> [Task to complete]: In the data below, locate each line with the word "pulumi" and list it.

Source data
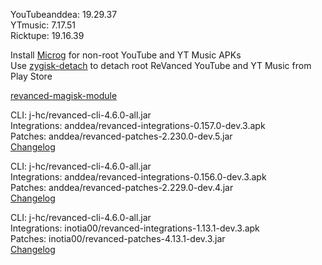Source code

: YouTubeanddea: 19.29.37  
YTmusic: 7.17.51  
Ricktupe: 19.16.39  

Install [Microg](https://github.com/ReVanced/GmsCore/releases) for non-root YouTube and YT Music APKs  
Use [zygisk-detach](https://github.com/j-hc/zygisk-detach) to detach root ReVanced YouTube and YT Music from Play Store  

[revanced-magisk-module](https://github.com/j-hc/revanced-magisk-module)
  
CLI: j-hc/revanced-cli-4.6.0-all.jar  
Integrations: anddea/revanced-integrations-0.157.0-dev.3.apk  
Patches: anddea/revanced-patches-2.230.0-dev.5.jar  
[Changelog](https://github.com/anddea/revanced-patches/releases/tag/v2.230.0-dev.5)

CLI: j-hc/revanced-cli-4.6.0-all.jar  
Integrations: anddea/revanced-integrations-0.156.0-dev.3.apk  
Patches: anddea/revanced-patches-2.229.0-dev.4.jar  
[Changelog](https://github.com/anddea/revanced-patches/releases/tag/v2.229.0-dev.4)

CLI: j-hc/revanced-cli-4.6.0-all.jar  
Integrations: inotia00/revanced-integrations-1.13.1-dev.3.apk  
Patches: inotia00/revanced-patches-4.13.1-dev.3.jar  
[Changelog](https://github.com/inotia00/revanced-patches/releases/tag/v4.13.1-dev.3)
--
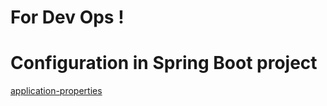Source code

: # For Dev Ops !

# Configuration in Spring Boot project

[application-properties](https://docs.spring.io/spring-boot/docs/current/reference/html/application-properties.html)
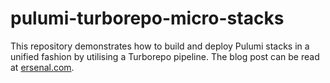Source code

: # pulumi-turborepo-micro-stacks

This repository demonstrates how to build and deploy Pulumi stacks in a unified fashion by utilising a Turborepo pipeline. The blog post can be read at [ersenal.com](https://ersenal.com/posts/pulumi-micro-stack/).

> [Answer for the task]:
: # pulumi-turborepo-micro-stacks
This repository demonstrates how to build and deploy Pulumi stacks in a unified fashion by utilising a Turborepo pipeline. The blog post can be read at [ersenal.com](https://ersenal.com/posts/pulumi-micro-stack/).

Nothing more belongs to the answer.